** Opening Supplied material block **
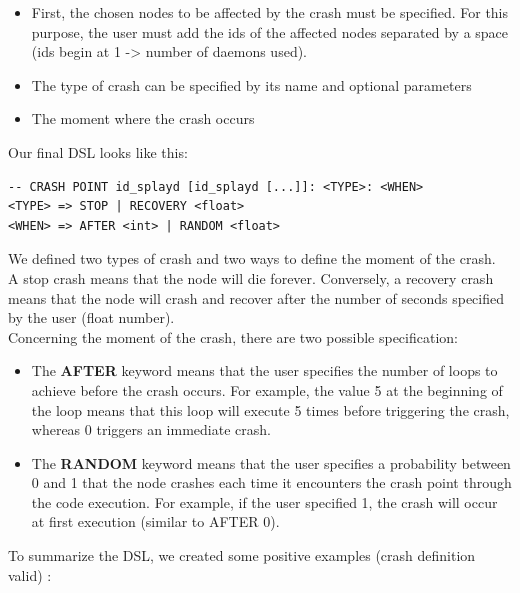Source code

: \documentclass{eplmastersthesis}
\begin{document}
        \begin{itemize}
          \item First, the chosen nodes to be affected by the crash must be
          specified. For this purpose, the user must add the ids of the
          affected nodes separated by a space (ids begin at 1 -> number of
          daemons used).
          \item The type of crash can be specified by its name and optional
          parameters
          \item The moment where the crash occurs
        \end{itemize}

        Our final DSL looks like this:

        \begin{lstlisting}[style=MyBash]
-- CRASH POINT id_splayd [id_splayd [...]]: <TYPE>: <WHEN>
<TYPE> => STOP | RECOVERY <float>
<WHEN> => AFTER <int> | RANDOM <float>
        \end{lstlisting}

        We defined two types of crash and two ways to
        define the moment of the crash.\\
        A stop crash means that the node will die forever. Conversely, a
        recovery crash means that the node will crash and recover after the
        number of seconds specified by the user (float number).\\
        Concerning the moment of the crash, there are two possible specification:

        \begin{itemize}
          \item The \textbf{AFTER} keyword means that the user specifies the
          number of loops to achieve before the crash occurs. For example,
          the value 5 at the beginning of the loop means that this loop will
          execute 5 times before triggering the crash, whereas 0 triggers
          an immediate crash.
          \item The \textbf{RANDOM} keyword means that the user specifies a
          probability between 0 and 1 that the node crashes each time it
          encounters the crash point through the code execution. For example,
          if the user specified 1, the crash will occur at first execution
          (similar to AFTER 0).
        \end{itemize}

        To summarize the DSL, we created some positive examples (crash definition valid) :
\end{document}
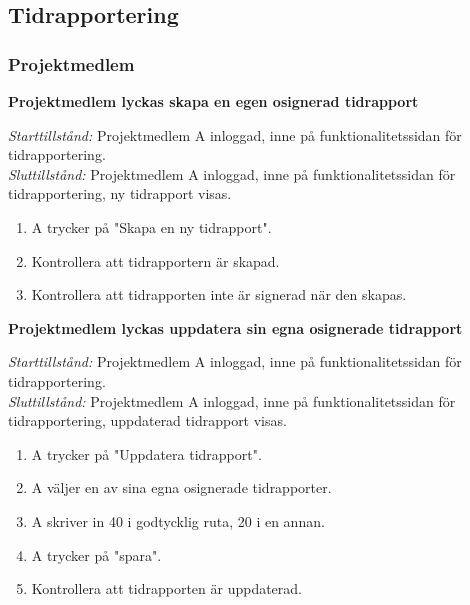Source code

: \documentclass[a4paper]{article}
\begin{document}

\subsection{Tidrapportering}

\subsubsection{Projektmedlem}

\begin{FT}


\item
\textbf{Projektmedlem lyckas skapa en egen osignerad tidrapport}

\emph{Starttillstånd:} Projektmedlem A inloggad, inne på funktionalitetssidan för tidrapportering.\\
\emph{Sluttillstånd:} Projektmedlem A inloggad, inne på funktionalitetssidan för tidrapportering, ny tidrapport visas.

\begin{enumerate}
\item A trycker på "Skapa en ny tidrapport".
\item Kontrollera att tidrapportern är skapad.
\item Kontrollera att tidrapporten inte är signerad när den skapas.
\end{enumerate}

\item
\textbf{Projektmedlem lyckas uppdatera sin egna osignerade tidrapport}

\emph{Starttillstånd:} Projektmedlem A inloggad, inne på funktionalitetssidan för tidrapportering.\\
\emph{Sluttillstånd:} Projektmedlem A inloggad, inne på funktionalitetssidan för tidrapportering, uppdaterad tidrapport visas.

\begin{enumerate}
\item A trycker på "Uppdatera tidrapport".
\item A väljer en av sina egna osignerade tidrapporter.
\item A skriver in 40 i godtycklig ruta, 20 i en annan.
\item A trycker på "spara".
\item Kontrollera att tidrapporten är uppdaterad.
\end{enumerate}


\end{FT}
\end{document}

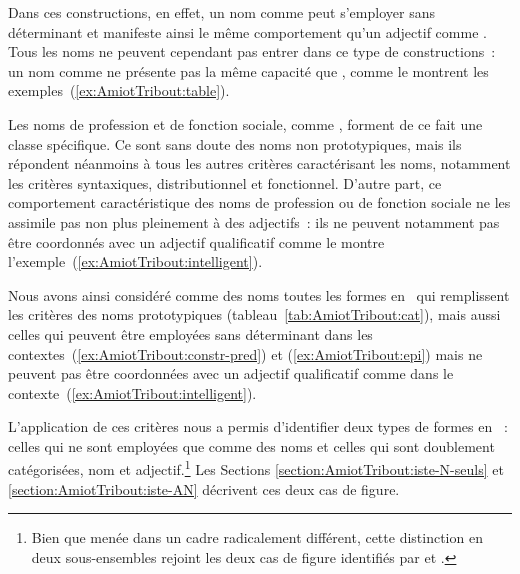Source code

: \documentclass[output=paper]{LSP/langsci}
\begin{document}
Dans ces constructions, en effet, un nom comme  peut s'employer sans déterminant et manifeste ainsi le même comportement qu'un adjectif comme .  Tous les noms ne peuvent cependant pas entrer dans ce type de constructions~: un  nom comme  ne présente pas la même capacité que , comme le montrent les exemples~(\ref{ex:AmiotTribout:table}).

\begin{exe}
\ex \label{ex:AmiotTribout:table}
\begin{xlist}
\end{xlist}
\end{exe}

Les noms de profession et de fonction sociale, comme , forment de ce fait une classe spécifique. Ce sont sans doute des noms non prototypiques, mais ils répondent néanmoins à tous les autres critères caractérisant les noms, notamment les critères syntaxiques, distributionnel et fonctionnel. D'autre part, ce comportement caractéristique des noms de profession ou de fonction sociale ne les assimile pas non plus pleinement à des adjectifs~: ils ne peuvent notamment pas être coordonnés avec un adjectif qualificatif comme le montre l'exemple~(\ref{ex:AmiotTribout:intelligent}).

\begin{exe}
 \label{ex:AmiotTribout:intelligent}
\end{exe}

Nous avons ainsi considéré comme des noms toutes les formes en \iste\ qui  remplissent les critères des noms prototypiques (tableau~\ref{tab:AmiotTribout:cat}), mais aussi celles qui peuvent être employées sans déterminant dans les contextes~(\ref{ex:AmiotTribout:constr-pred}) et (\ref{ex:AmiotTribout:epi}) mais ne peuvent pas être coordonnées avec un adjectif qualificatif comme dans le contexte~(\ref{ex:AmiotTribout:intelligent}).

L'application de ces critères nous a permis d'identifier deux types de formes en \iste~:
celles qui ne sont employées que comme des noms et celles qui sont doublement catégorisées, nom et adjectif.\footnote{Bien que menée dans un cadre radicalement différent, cette distinction en deux sous-ensembles rejoint les deux cas de figure identifiés par \citep{dubois62} et \citep{dubois99}.} Les Sections \ref{section:AmiotTribout:iste-N-seuls} et \ref{section:AmiotTribout:iste-AN} décrivent ces deux cas de figure.
\end{document}
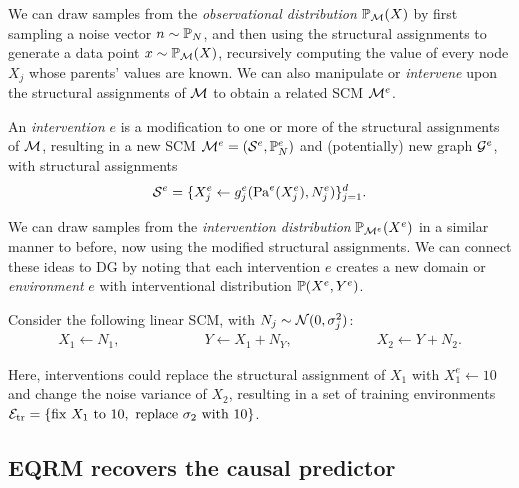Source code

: \documentclass{article}
\begin{document}
We can draw samples from the \emph{observational distribution} $\bbP_{\calM}(X)$ by first sampling a noise vector $n
%
\sim \bbP_{N}$, and then using the structural assignments to generate a data point $x
%
\sim \bbP_{\calM}(X)$, recursively computing the value of every node $X_j$ whose parents' values are known. We can also manipulate or \emph{intervene} upon the structural assignments of $\calM$ to obtain a related SCM $\calM^e$.

\begin{definition}\upshape
{} An \emph{intervention} $e$ is a modification to one or more of the structural assignments of $\calM$, resulting in a new SCM $\calM^e=(\calS^e, \bbP^e_N)$ and (potentially) new graph $\calG^e$, with structural assignments
\begin{equation}
\label{eq:interv-def}
    \calS^e=\{ X^e_j \gets g^e_j(\PA^e(X^e_j), N^e_j)\}_{j = 1}^d.
\end{equation}%
\end{definition}%
We can draw samples from the \textit{intervention distribution} $\bbP_{\calM^e}(X^e)$ in a similar manner to before, now using the modified structural assignments. We can connect these ideas to DG by noting that each intervention $e$ creates a new domain or \emph{environment} $e$ with interventional distribution $\bbP(X^e, Y^e)$.

%

\begin{example}\label{ex:example}
Consider the following linear
%
SCM, with $N_j \sim \calN(0, \sigma^2_j)$:
\begin{align*}
\textstyle
    X_1     \gets              N_1, \qquad\qquad\qquad
    Y       \gets X_1        + N_Y, \qquad\qquad\qquad
    X_2     \gets Y        + N_2.
\end{align*}%
%
%
%
%
%
\end{example}%
Here, interventions could
%
replace the structural assignment of $X_1$ with $X^e_1 \gets 10$ and
%
change the noise variance of $X_2$, resulting in a set of training environments $\Etr = \{\text{fix}\ X_1\ \text{to}\ 10,\ \text{replace}\ \sigma_2\ \text{with}\ 10\}$.
%
%
%

\subsection{EQRM recovers the causal predictor}
\label{app:causality:discovery}
\end{document}
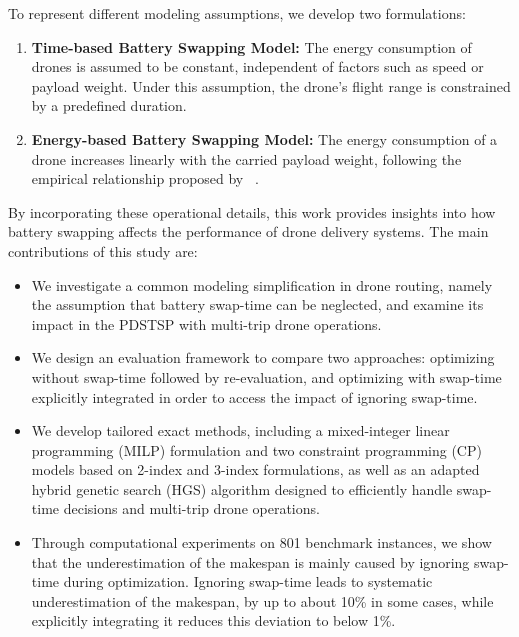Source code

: \documentclass[3p, authoryear, 11pt]{elsarticle}
\begin{document}
To represent different modeling assumptions, we develop two formulations:

\begin{enumerate}
    \item \textbf{Time-based Battery Swapping Model:} The energy consumption of drones is assumed to be constant, independent of factors such as speed or payload weight. Under this assumption, the drone's flight range is constrained by a predefined duration.
    \item \textbf{Energy-based Battery Swapping Model:} The energy consumption of a drone increases linearly with the carried payload weight, following the empirical relationship proposed by ~\cite{dorling_vehicle_2017}.
\end{enumerate}

By incorporating these operational details, this work provides insights into how battery swapping affects the performance of drone delivery systems. The main contributions of this study are:

\begin{itemize}
    \item We investigate a common modeling simplification in drone routing, namely the assumption that battery swap-time can be neglected, and examine its impact in the PDSTSP with multi-trip drone operations.

    \item We design an evaluation framework to compare two approaches: optimizing without swap-time followed by re-evaluation, and optimizing with swap-time explicitly integrated in order to access the impact of ignoring swap-time.

    \item We develop tailored exact methods, including a mixed-integer linear programming (MILP) formulation and two constraint programming (CP) models based on 2-index and 3-index formulations, as well as an adapted hybrid genetic search (HGS) algorithm designed to efficiently handle swap-time decisions and multi-trip drone operations.

    \item Through computational experiments on 801 benchmark instances, we show that the underestimation of the makespan is mainly caused by ignoring swap-time during optimization. Ignoring swap-time leads to systematic underestimation of the makespan, by up to about 10\% in some cases, while explicitly integrating it reduces this deviation to below 1\%.

\end{itemize}
\end{document}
** Closing Supplied material block **
[Instructions to follow]
Retype the records above word for word, from their first line through the line containing "execute 5 times", and leave out every picture.

[Output of the task]
Source code

: \documentclass{eplmastersthesis}
\begin{document}
        \begin{itemize}
          \item First, the chosen nodes to be affected by the crash must be
          specified. For this purpose, the user must add the ids of the
          affected nodes separated by a space (ids begin at 1 -> number of
          daemons used).
          \item The type of crash can be specified by its name and optional
          parameters
          \item The moment where the crash occurs
        \end{itemize}

        Our final DSL looks like this:

        \begin{lstlisting}[style=MyBash]
-- CRASH POINT id_splayd [id_splayd [...]]: <TYPE>: <WHEN>
<TYPE> => STOP | RECOVERY <float>
<WHEN> => AFTER <int> | RANDOM <float>
        \end{lstlisting}

        We defined two types of crash and two ways to
        define the moment of the crash.\\
        A stop crash means that the node will die forever. Conversely, a
        recovery crash means that the node will crash and recover after the
        number of seconds specified by the user (float number).\\
        Concerning the moment of the crash, there are two possible specification:

        \begin{itemize}
          \item The \textbf{AFTER} keyword means that the user specifies the
          number of loops to achieve before the crash occurs. For example,
          the value 5 at the beginning of the loop means that this loop will
          execute 5 times before triggering the crash, whereas 0 triggers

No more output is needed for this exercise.